墨玉蹲下身子,趴在他的膝盖上,低头望着地面,内心盘桓一番,嘴角悄然勾起,小声嘟囔道:“许是我上辈子欠过师父的钱,这辈子老天爷让我来还债的。不过,小白师妹跟我说,前世欠债,今生还债的两个人互为冤家,大多数男女因为结了冤才最终结了缘。这么说来,指不定哪天就看上他了。”言罢,暗搓搓觑了他一眼。
他表情凝重,面色青白,只喘着气,什么话也没有接。
她见成效不错,轻咳着,继续道:“常言道‘爱美之心人皆有之’,师父风华绝代,孑然一身,就算真的看上他,四海八荒也不会因此旧貌换新颜,有什么差别吗?

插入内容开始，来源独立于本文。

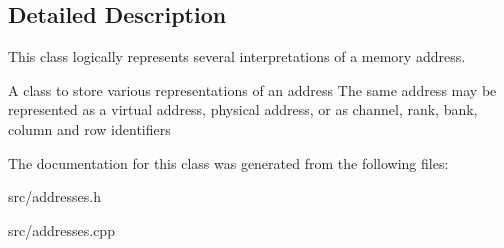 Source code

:\subsection{Detailed Description}
This class logically represents several interpretations of a memory address. 

A class to store various representations of an address The same address may be represented as a virtual address, physical address, or as channel, rank, bank, column and row identifiers 

The documentation for this class was generated from the following files:\begin{CompactItemize}
\item 
src/addresses.h\item 
src/addresses.cpp\end{CompactItemize}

此时,他的脸色已经不能用“不好看”三个字来形容,一双手攥得咯咯直响,闷哼一声,拂了袖子掉头就向外走。
没了膝盖的支撑,她重心不稳,差点撞到凳子上,见他要走,连忙追上去,拉住他的广袖道:“赤炎,你要去哪?”
“本君还有事,恕不奉陪。”他拂掉攀上来的手,冷冷道,“至于那鱼,两刻钟就好了,你自己盛出来慢慢享用吧。”

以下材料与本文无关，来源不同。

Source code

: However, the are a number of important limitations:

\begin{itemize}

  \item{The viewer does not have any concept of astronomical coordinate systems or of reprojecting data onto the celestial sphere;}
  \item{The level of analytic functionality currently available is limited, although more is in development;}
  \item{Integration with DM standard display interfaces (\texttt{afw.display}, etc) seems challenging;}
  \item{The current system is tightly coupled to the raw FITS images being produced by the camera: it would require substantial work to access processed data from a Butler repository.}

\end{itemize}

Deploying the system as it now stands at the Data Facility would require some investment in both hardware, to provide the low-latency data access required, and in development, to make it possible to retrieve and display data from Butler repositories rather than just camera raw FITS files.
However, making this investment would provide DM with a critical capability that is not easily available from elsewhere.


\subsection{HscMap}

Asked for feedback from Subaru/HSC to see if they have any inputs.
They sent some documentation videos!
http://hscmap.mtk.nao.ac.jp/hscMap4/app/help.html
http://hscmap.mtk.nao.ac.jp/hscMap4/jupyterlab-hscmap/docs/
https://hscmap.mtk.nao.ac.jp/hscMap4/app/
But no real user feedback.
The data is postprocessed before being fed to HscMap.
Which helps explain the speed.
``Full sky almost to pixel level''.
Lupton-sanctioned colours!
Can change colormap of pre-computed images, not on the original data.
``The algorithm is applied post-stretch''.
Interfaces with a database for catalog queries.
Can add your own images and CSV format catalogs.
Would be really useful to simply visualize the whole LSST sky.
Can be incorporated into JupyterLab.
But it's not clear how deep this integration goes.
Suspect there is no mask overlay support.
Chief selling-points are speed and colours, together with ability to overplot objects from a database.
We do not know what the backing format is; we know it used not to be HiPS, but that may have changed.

墨玉快步越过他,挡在他的身前,拉住他的的手臂,扬起眉道:“我还准备了很多说辞,没怎么发挥出来,你就醋了?”
赤炎顿住脚步,抱着臂,狐狸眼眯得极细,竖起耳朵等着下文。
她满脸涨红,望了回房梁,不自觉绞着手,道:“我喜欢的,从始至终,都只有一个人。”
“是谁?”他的眉目终于有几分缓和,语气却不像面上那么平稳,反倒很急迫。
墨玉埋着头绕他走了三圈,才缓缓道:“远在天边,近在眼前呀。”
“既然如此,我该去把你那个师妹杀了,免得她总想挖我的墙角。”赤炎微不可察的勾了勾唇角,绕过她,继续往前走。
她从背后抱住他的腰,将脸埋在衣袍里,沉沉道:“难道我在你的眼中,就是那么意志不坚的人吗?你为什么不选择相信我呢。”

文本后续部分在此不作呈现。